### TASK DIRECTIONS
All of the records must be given again exactly.

Collected data
══════════
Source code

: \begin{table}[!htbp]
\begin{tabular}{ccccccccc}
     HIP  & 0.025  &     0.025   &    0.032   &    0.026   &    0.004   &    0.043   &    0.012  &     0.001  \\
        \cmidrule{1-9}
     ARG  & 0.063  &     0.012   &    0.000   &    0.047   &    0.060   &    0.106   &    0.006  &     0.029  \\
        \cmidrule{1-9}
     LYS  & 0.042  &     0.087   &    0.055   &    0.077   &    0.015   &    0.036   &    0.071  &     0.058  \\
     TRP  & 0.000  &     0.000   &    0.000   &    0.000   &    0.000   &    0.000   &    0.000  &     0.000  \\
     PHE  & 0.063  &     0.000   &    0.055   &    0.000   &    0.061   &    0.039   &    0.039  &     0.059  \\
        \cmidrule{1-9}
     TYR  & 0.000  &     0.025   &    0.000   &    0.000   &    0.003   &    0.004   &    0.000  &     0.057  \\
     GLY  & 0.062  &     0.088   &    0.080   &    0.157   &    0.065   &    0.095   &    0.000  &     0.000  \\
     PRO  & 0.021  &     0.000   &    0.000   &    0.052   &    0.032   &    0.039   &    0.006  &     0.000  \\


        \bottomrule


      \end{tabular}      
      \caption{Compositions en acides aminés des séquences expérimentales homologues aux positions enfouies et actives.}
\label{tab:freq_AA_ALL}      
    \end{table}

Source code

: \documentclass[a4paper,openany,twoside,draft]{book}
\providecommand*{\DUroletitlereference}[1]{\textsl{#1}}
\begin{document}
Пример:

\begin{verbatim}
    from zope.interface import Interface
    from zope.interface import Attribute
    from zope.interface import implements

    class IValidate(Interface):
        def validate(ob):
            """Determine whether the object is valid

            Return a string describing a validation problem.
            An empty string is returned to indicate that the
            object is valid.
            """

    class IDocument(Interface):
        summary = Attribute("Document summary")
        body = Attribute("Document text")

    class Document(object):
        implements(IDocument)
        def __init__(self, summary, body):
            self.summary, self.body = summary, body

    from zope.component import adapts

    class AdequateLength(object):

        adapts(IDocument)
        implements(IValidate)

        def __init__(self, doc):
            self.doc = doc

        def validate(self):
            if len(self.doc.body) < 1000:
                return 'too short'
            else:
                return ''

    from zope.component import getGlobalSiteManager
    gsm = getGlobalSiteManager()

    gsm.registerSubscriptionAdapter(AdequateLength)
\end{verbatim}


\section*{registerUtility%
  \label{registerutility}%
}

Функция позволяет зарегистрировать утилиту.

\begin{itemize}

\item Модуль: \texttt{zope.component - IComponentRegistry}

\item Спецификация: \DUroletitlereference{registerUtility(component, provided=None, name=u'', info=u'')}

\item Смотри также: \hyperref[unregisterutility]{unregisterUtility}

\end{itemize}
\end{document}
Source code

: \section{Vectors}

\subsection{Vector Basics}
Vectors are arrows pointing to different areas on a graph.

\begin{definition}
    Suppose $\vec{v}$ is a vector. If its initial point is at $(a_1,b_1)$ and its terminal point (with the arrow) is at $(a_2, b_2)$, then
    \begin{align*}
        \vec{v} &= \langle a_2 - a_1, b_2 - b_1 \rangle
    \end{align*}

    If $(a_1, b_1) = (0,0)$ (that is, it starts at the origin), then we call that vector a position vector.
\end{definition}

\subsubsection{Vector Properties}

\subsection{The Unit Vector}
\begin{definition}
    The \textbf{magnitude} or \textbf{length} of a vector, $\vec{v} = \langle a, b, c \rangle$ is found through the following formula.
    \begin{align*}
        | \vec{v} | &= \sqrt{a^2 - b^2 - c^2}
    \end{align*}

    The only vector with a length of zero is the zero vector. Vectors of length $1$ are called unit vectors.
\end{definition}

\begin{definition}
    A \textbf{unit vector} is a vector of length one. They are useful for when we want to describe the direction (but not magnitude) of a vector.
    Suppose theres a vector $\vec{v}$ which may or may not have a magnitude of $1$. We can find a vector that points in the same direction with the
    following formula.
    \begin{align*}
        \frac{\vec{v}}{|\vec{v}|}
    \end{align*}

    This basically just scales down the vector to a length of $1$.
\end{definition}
══════════
### EXERCISE RESPONSE
Source code

: \begin{table}[!htbp]
\begin{tabular}{ccccccccc}
     HIP  & 0.025  &     0.025   &    0.032   &    0.026   &    0.004   &    0.043   &    0.012  &     0.001  \\
        \cmidrule{1-9}
     ARG  & 0.063  &     0.012   &    0.000   &    0.047   &    0.060   &    0.106   &    0.006  &     0.029  \\
        \cmidrule{1-9}
     LYS  & 0.042  &     0.087   &    0.055   &    0.077   &    0.015   &    0.036   &    0.071  &     0.058  \\
     TRP  & 0.000  &     0.000   &    0.000   &    0.000   &    0.000   &    0.000   &    0.000  &     0.000  \\
     PHE  & 0.063  &     0.000   &    0.055   &    0.000   &    0.061   &    0.039   &    0.039  &     0.059  \\
        \cmidrule{1-9}
     TYR  & 0.000  &     0.025   &    0.000   &    0.000   &    0.003   &    0.004   &    0.000  &     0.057  \\
     GLY  & 0.062  &     0.088   &    0.080   &    0.157   &    0.065   &    0.095   &    0.000  &     0.000  \\
     PRO  & 0.021  &     0.000   &    0.000   &    0.052   &    0.032   &    0.039   &    0.006  &     0.000  \\


        \bottomrule


      \end{tabular}      
      \caption{Compositions en acides aminés des séquences expérimentales homologues aux positions enfouies et actives.}
\label{tab:freq_AA_ALL}      
    \end{table}

Source code

: \documentclass[a4paper,openany,twoside,draft]{book}
\providecommand*{\DUroletitlereference}[1]{\textsl{#1}}
\begin{document}
Пример:

\begin{verbatim}
    from zope.interface import Interface
    from zope.interface import Attribute
    from zope.interface import implements

    class IValidate(Interface):
        def validate(ob):
            """Determine whether the object is valid

            Return a string describing a validation problem.
            An empty string is returned to indicate that the
            object is valid.
            """

    class IDocument(Interface):
        summary = Attribute("Document summary")
        body = Attribute("Document text")

    class Document(object):
        implements(IDocument)
        def __init__(self, summary, body):
            self.summary, self.body = summary, body

    from zope.component import adapts

    class AdequateLength(object):

        adapts(IDocument)
        implements(IValidate)

        def __init__(self, doc):
            self.doc = doc

        def validate(self):
            if len(self.doc.body) < 1000:
                return 'too short'
            else:
                return ''

    from zope.component import getGlobalSiteManager
    gsm = getGlobalSiteManager()

    gsm.registerSubscriptionAdapter(AdequateLength)
\end{verbatim}


\section*{registerUtility%
  \label{registerutility}%
}

Функция позволяет зарегистрировать утилиту.

\begin{itemize}

\item Модуль: \texttt{zope.component - IComponentRegistry}

\item Спецификация: \DUroletitlereference{registerUtility(component, provided=None, name=u'', info=u'')}

\item Смотри также: \hyperref[unregisterutility]{unregisterUtility}

\end{itemize}
\end{document}
Source code

: \section{Vectors}

\subsection{Vector Basics}
Vectors are arrows pointing to different areas on a graph.

\begin{definition}
    Suppose $\vec{v}$ is a vector. If its initial point is at $(a_1,b_1)$ and its terminal point (with the arrow) is at $(a_2, b_2)$, then
    \begin{align*}
        \vec{v} &= \langle a_2 - a_1, b_2 - b_1 \rangle
    \end{align*}

    If $(a_1, b_1) = (0,0)$ (that is, it starts at the origin), then we call that vector a position vector.
\end{definition}

\subsubsection{Vector Properties}

\subsection{The Unit Vector}
\begin{definition}
    The \textbf{magnitude} or \textbf{length} of a vector, $\vec{v} = \langle a, b, c \rangle$ is found through the following formula.
    \begin{align*}
        | \vec{v} | &= \sqrt{a^2 - b^2 - c^2}
    \end{align*}

    The only vector with a length of zero is the zero vector. Vectors of length $1$ are called unit vectors.
\end{definition}

\begin{definition}
    A \textbf{unit vector} is a vector of length one. They are useful for when we want to describe the direction (but not magnitude) of a vector.
    Suppose theres a vector $\vec{v}$ which may or may not have a magnitude of $1$. We can find a vector that points in the same direction with the
    following formula.
    \begin{align*}
        \frac{\vec{v}}{|\vec{v}|}
    \end{align*}

    This basically just scales down the vector to a length of $1$.
\end{definition}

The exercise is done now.